WHAT TO DO - Write out the lines of the records from the one containing "1. **Substituir alerts" to the very last, keeping each exactly as it is.

**** SUPPLIED DATA

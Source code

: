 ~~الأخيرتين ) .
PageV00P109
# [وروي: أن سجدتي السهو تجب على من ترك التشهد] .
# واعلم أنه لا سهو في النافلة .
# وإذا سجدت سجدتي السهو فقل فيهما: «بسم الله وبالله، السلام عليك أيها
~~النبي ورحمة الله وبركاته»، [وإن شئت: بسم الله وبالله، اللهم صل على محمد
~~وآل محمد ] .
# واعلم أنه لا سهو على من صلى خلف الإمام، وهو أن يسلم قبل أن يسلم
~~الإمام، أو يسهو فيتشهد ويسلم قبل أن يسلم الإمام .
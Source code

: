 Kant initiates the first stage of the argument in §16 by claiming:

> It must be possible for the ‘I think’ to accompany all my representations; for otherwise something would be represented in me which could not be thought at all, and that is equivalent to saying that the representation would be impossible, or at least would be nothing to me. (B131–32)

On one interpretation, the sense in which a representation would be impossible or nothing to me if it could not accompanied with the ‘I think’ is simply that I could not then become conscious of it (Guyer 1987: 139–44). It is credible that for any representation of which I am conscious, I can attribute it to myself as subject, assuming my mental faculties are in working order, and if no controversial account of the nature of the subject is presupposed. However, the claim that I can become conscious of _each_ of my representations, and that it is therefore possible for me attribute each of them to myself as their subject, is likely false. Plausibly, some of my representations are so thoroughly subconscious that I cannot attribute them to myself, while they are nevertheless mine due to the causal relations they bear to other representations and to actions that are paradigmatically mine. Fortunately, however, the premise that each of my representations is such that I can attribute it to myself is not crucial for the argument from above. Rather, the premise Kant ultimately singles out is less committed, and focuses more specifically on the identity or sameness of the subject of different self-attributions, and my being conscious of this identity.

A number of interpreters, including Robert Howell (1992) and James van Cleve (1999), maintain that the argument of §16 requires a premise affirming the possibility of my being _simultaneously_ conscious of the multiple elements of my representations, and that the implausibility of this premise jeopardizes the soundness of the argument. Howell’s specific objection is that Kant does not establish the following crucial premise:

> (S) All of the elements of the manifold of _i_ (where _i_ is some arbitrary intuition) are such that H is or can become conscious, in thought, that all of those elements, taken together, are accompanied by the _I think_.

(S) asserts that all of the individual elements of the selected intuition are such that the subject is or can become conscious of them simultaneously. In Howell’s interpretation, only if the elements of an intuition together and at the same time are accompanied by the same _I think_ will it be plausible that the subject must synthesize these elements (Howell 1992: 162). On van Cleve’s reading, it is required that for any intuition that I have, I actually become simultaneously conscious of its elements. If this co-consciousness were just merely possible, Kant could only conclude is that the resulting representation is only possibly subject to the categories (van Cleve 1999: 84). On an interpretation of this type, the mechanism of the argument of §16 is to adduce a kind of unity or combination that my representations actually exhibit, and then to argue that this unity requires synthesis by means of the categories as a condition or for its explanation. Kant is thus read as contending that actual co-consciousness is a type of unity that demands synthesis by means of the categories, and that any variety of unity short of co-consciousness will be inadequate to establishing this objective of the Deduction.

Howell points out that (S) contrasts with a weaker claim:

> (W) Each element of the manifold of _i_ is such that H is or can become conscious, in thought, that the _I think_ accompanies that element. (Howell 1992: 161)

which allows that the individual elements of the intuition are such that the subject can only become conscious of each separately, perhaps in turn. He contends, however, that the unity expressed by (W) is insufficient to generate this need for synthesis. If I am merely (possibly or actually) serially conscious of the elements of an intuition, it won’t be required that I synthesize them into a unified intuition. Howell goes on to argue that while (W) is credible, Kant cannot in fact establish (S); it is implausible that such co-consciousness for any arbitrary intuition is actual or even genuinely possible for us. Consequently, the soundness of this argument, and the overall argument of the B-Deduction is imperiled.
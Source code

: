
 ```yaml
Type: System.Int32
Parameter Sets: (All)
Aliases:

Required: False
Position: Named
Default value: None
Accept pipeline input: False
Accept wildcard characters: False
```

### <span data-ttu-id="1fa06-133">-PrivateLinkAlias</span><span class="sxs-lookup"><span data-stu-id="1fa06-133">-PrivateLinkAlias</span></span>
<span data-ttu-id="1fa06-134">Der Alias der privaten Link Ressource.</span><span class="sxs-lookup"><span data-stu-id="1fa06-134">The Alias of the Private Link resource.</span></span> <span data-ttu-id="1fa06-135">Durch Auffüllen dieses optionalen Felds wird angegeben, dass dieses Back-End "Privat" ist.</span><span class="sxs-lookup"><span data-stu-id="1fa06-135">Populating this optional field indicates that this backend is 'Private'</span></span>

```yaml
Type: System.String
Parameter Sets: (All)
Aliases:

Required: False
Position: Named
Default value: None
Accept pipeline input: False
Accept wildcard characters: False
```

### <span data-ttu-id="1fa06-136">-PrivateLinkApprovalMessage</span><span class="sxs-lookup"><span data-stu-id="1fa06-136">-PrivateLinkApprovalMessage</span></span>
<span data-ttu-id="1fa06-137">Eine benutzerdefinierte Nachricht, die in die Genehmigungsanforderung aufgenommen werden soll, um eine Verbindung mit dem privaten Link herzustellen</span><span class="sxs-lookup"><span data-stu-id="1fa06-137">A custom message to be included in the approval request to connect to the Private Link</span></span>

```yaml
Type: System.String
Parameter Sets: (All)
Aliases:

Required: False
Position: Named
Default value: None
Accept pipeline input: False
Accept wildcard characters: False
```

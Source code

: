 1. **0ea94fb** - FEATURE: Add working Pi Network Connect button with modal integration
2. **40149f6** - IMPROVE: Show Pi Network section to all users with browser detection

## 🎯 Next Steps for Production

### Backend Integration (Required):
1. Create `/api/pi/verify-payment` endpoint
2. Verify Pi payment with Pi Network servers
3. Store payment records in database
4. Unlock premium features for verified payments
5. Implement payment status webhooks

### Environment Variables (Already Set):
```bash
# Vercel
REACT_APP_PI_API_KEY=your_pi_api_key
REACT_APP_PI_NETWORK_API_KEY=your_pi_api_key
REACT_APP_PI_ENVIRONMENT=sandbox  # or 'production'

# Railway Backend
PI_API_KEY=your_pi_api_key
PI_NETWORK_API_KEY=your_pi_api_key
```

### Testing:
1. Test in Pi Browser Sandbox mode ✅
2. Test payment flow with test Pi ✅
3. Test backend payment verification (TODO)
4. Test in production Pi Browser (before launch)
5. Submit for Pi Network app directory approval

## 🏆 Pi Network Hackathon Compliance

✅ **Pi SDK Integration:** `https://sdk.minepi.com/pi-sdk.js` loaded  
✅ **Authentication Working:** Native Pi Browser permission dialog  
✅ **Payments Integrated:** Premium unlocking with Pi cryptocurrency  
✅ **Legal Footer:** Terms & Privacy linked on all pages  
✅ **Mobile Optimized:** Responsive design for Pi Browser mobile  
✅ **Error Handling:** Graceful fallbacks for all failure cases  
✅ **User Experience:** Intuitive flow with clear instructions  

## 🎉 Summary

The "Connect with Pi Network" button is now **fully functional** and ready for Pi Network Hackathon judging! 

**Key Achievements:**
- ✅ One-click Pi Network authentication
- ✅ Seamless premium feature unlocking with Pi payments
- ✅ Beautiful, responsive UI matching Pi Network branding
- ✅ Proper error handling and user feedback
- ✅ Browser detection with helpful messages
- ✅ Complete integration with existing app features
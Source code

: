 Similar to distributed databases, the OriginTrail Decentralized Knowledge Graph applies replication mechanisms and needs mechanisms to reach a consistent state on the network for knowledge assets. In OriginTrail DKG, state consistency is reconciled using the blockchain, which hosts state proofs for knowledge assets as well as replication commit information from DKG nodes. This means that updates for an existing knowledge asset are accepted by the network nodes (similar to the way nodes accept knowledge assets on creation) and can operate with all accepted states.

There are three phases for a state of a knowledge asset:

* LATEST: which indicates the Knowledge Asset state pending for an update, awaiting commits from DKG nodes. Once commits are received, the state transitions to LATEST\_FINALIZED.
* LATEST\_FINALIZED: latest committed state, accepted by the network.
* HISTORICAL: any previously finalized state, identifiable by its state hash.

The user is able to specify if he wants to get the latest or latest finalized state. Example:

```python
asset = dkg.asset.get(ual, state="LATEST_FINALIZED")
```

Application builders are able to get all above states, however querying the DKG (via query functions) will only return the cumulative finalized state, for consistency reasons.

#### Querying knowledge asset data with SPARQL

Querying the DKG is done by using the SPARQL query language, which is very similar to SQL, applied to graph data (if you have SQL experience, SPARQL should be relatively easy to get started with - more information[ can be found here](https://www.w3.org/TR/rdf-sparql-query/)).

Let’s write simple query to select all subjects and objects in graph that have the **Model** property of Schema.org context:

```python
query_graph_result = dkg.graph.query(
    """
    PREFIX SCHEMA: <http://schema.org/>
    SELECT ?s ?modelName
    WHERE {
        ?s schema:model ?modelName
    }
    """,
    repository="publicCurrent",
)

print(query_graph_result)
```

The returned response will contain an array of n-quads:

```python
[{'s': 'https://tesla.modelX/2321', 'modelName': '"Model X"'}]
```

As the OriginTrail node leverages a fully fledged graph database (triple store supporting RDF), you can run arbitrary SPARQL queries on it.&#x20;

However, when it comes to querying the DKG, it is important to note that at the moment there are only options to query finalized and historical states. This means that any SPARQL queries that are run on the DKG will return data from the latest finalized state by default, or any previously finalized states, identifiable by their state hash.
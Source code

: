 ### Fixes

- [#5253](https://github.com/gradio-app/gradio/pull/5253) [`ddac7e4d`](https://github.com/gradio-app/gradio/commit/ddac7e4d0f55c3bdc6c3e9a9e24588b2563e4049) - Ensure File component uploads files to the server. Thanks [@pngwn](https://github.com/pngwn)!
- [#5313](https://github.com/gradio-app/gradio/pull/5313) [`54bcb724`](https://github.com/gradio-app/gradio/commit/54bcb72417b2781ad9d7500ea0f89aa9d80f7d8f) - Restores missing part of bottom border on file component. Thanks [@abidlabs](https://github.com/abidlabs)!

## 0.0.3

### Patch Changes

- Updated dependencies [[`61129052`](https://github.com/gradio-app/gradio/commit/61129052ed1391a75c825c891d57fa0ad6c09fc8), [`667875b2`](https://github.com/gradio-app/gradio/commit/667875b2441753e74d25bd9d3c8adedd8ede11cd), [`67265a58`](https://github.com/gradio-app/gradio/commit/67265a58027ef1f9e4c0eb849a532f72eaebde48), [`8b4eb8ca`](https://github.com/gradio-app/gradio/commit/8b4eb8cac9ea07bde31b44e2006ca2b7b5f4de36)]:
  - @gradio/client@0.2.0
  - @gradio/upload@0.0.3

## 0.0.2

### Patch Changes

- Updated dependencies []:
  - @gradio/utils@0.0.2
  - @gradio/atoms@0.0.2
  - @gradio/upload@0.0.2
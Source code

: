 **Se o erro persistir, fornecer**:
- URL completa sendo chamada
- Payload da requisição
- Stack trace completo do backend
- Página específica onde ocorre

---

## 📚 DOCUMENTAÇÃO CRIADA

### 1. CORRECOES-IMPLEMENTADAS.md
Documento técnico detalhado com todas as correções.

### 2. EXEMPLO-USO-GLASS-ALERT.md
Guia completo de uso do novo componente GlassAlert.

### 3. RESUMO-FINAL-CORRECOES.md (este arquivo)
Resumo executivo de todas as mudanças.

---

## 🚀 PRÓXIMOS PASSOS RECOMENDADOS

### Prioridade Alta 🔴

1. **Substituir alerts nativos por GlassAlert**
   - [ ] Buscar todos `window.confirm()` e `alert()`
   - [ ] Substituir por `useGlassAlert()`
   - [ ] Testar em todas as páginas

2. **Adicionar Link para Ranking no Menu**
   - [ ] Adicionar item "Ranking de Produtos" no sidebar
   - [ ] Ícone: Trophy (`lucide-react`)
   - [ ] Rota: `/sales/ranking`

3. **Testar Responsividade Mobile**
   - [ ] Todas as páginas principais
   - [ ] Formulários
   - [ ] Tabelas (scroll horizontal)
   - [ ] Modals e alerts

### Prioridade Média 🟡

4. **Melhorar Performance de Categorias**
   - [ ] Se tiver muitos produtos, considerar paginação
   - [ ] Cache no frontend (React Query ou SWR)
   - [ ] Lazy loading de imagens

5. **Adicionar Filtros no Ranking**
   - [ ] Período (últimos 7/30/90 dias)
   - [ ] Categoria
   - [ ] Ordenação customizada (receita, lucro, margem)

********

FINISHED EXERCISE -
1. **Substituir alerts nativos por GlassAlert**
   - [ ] Buscar todos `window.confirm()` e `alert()`
   - [ ] Substituir por `useGlassAlert()`
   - [ ] Testar em todas as páginas

2. **Adicionar Link para Ranking no Menu**
   - [ ] Adicionar item "Ranking de Produtos" no sidebar
   - [ ] Ícone: Trophy (`lucide-react`)
   - [ ] Rota: `/sales/ranking`

3. **Testar Responsividade Mobile**
   - [ ] Todas as páginas principais
   - [ ] Formulários
   - [ ] Tabelas (scroll horizontal)
   - [ ] Modals e alerts

### Prioridade Média 🟡

4. **Melhorar Performance de Categorias**
   - [ ] Se tiver muitos produtos, considerar paginação
   - [ ] Cache no frontend (React Query ou SWR)
   - [ ] Lazy loading de imagens

5. **Adicionar Filtros no Ranking**
   - [ ] Período (últimos 7/30/90 dias)
   - [ ] Categoria
   - [ ] Ordenação customizada (receita, lucro, margem)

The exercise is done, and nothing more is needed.